“a difficult matter, when we begin talking about something that makes us uncomfortable, we try to shift the conversation elsewhere, when it’s exactly when we should be digging in focusing on the issue at hand, instead of trying to deflect from it.”
Ann Dillard
Tag Archives: communication
Men who complain their wife, or girlfriend, isn’t into sex…
I hear this lots… as I wonder, if these men are even sexy. In fact, the men that I observe complaining and whining about the lack of sex aren’t sexy, sensual, attractive, or even interesting, or fun…
Soooo… no wonder their wife or girlfriend isn’t interested in sex….
Men! Just having a penis, or an erection doesn’t make you desirable…Just being a male, doesn’t make you desirable….
Many men who ‘talk’ about sex, aren’t that good at doing it… is what so many women tell me…
Men who jump from sexual partner to sexual partner looking for that ‘sexual high’ aren’t sexy, or sensual… they are immature and irresponsible. Immaturity and irresponsible are not sexy…
Commitment, responsiblity, maturity and an emotional connection are what is sexy and sensual…
If you had it once, that sexual chemistry, that connection with your lady and it’s gone… then maybe, ‘you’, the man did something wrong… ever think of that, ‘your maleness’…? Ever think that it is about ‘you’ and not her??? So, how about blaming yourself and looking at yourself, instead of her…?
Women thrive on attention, communication, knowing that she is appreciated, cared for and protected. Women thrive on romance…
Now, I understand that some women are cold, or can grow cold for other reasons than what a man may, or may not do… but…
Men… there are excellent videos that you can get, to learn how to really make love to a woman… so that you can satisfy her. (I am not talking porn, I am talking about instructional videos… but they are also sexy. Porn can be a good thing, or a bad… depending…)
The more a woman is satisfied and fulfilled, the more sex she will want. It’s not all about you, ‘men’. Women have told me that they ‘fake’ orgasms just to get it over with and to make the man ‘feel’ good about ‘his’ performance. And the women finally get tired of faking it… and want no more of it…
There is a great movie called, FIREPROOF, that I recommend… it shows how turned off a man can make his wife without realizing what he is doing. That a male being so obsessed with self will turn the best, most committed woman off…
Guys, if you want great sex…. realize it is about the woman… put her first…
and forget about your ego and your penis needs…
If the sexual chemistry is there in the beginning.. it will always be there, if it is nurtured and developed… learn together about each others’ bodies. Women have a more complex sexual make-up than men.
Most women are very sexual beings and as they get older most get even more so…
I have a beautiful friend married for years to a great looking guy and she lies in bed and has sex with herself with him asleep beside her… so hey… what is this saying….?

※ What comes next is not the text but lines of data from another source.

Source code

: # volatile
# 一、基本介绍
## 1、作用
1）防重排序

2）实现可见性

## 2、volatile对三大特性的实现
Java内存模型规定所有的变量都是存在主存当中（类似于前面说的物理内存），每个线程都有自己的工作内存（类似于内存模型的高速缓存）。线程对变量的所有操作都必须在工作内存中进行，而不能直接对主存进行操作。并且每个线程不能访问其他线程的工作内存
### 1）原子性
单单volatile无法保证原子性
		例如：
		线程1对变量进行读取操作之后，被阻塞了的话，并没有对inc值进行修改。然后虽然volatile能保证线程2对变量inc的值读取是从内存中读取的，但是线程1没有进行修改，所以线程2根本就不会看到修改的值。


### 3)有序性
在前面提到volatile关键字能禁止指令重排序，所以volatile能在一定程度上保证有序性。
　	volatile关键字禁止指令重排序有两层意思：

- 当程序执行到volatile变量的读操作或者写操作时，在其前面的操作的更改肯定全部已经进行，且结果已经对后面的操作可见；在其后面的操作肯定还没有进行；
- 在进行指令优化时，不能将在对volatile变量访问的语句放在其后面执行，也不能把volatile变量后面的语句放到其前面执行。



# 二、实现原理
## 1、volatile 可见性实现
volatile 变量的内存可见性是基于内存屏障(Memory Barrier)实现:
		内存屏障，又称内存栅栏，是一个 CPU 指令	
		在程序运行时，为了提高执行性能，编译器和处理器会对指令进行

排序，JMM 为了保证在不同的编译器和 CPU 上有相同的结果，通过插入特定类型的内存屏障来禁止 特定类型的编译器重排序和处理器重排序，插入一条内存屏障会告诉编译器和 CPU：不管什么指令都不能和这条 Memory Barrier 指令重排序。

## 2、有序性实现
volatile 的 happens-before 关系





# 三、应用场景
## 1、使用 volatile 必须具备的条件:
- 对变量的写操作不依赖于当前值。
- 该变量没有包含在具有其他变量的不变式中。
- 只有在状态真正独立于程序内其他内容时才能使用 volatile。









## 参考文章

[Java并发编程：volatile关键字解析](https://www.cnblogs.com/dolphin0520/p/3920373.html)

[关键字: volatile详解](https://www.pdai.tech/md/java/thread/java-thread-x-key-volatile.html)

Men you need to wake up… stop complaining and talking about sex and learn how to do it and how to really please your lady outside of the bedroom…cuddle with her, hold her hand, buy her gifts, flowers, etc… whatever she enjoys… start all over with the romance, every so often… make it fun and exciting… to break-up the pattern of everyday life…
It’s not about your car, football, fishing, your job, how much money you make or anything else. It is about how she feels when she is around you… it’s about how ‘you’ make her feel when she interacts with you… if she feels cared for, appreciated seen and heard….
There is so much written about how to please a man and it all centers on his ego. Men’s ego needs can weigh heavily on a woman.. a man’s ego and keeping him feeling ‘good’ as a man can exhaust a woman…
feeding that ‘fragile male ego’ can be a real turn off….
Women get tired of catering to a man’s ego…. so they shut down….
and men, if she doesn’t want you… she is shut down to you… she is turned off by and to you…. and it very well may be your fault….
Men.. are you still in shape? Do you take care of your personal hygiene? Do you watch sports all day ignoring your lady, then expect her to ‘want’ you… well, good frigging luck…
It’s really not about ‘sex’ It’s about communication. It’s about the connection.
Men forget about your needs, your penis, your ego, yourself and focus on your lady…it just may get you all that you could ever desire. Can you even handle it?